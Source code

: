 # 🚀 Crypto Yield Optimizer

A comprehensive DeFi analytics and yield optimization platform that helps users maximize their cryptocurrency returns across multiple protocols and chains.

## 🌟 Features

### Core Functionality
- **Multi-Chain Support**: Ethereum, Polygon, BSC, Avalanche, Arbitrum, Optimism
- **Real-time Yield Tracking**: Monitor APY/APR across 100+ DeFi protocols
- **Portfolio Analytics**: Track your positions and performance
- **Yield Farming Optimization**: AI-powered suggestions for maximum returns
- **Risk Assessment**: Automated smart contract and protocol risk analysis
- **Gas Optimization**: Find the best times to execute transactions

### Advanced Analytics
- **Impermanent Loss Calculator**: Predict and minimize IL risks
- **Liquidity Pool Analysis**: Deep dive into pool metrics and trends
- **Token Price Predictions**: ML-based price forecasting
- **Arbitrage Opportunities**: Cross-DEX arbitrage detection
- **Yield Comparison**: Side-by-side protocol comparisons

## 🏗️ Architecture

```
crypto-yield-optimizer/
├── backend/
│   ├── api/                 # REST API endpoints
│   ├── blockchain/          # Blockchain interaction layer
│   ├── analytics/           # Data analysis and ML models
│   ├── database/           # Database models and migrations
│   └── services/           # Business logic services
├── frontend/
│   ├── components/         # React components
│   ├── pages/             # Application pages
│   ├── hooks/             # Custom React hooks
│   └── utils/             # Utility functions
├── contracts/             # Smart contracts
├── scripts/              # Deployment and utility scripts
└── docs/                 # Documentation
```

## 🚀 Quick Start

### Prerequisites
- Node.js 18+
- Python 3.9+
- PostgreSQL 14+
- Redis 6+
########################################
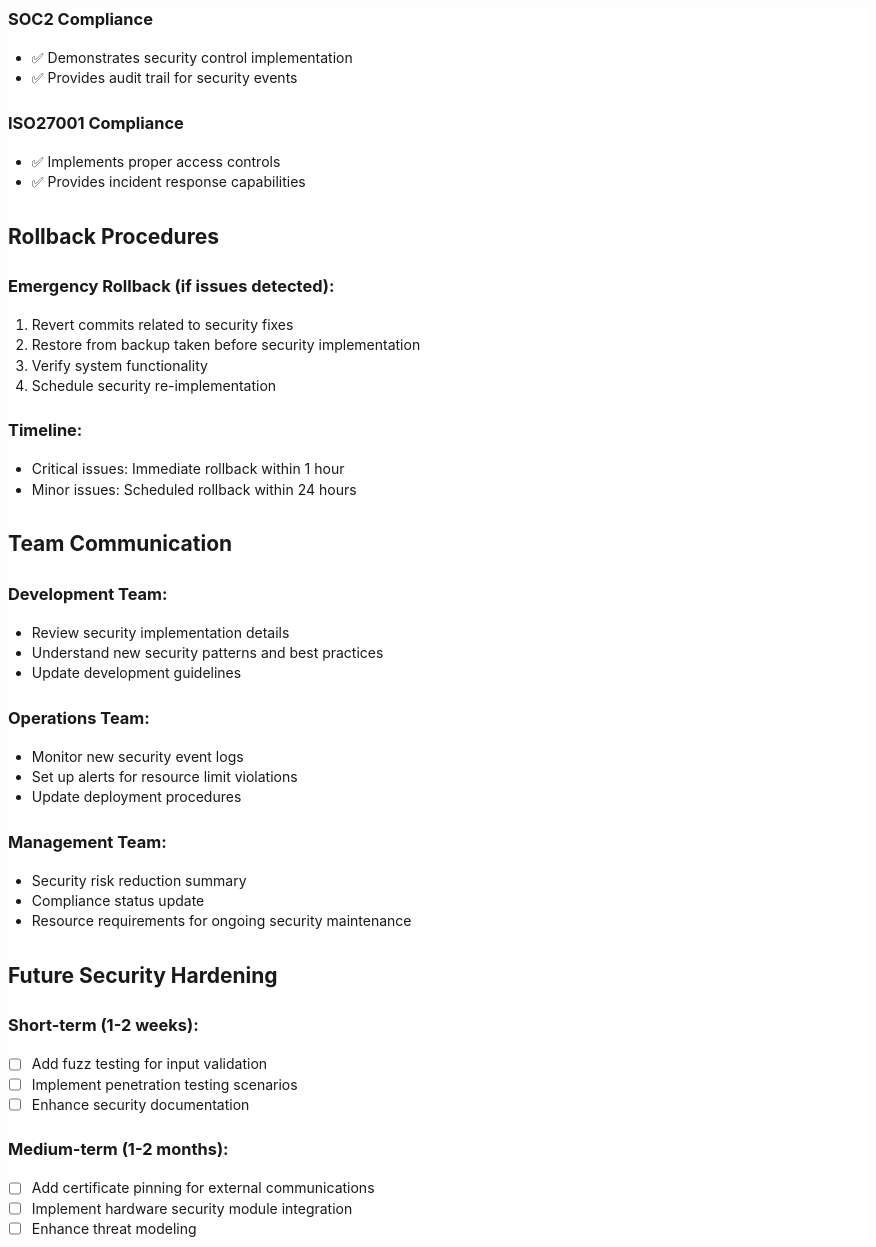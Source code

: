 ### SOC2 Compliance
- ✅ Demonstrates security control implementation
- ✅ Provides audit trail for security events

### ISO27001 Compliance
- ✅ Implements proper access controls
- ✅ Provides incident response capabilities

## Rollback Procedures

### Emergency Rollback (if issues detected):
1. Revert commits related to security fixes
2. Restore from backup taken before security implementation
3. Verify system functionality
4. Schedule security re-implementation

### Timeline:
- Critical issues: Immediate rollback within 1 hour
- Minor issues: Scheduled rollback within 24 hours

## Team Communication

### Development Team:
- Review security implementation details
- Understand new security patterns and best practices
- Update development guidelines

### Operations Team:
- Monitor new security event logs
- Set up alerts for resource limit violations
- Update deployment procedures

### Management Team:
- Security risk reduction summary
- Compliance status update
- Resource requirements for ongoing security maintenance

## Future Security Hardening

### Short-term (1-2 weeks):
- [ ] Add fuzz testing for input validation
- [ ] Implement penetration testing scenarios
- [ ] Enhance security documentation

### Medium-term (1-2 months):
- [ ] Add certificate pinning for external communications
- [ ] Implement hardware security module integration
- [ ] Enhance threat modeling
########################################
_What to produce_
Give the exact lines, and only those, from the line containing "- [ ] Enhance security documentation" through the line containing "- [ ] Enhance threat modeling" in the entries above.

_Task result_
- [ ] Enhance security documentation

### Medium-term (1-2 months):
- [ ] Add certificate pinning for external communications
- [ ] Implement hardware security module integration
- [ ] Enhance threat modeling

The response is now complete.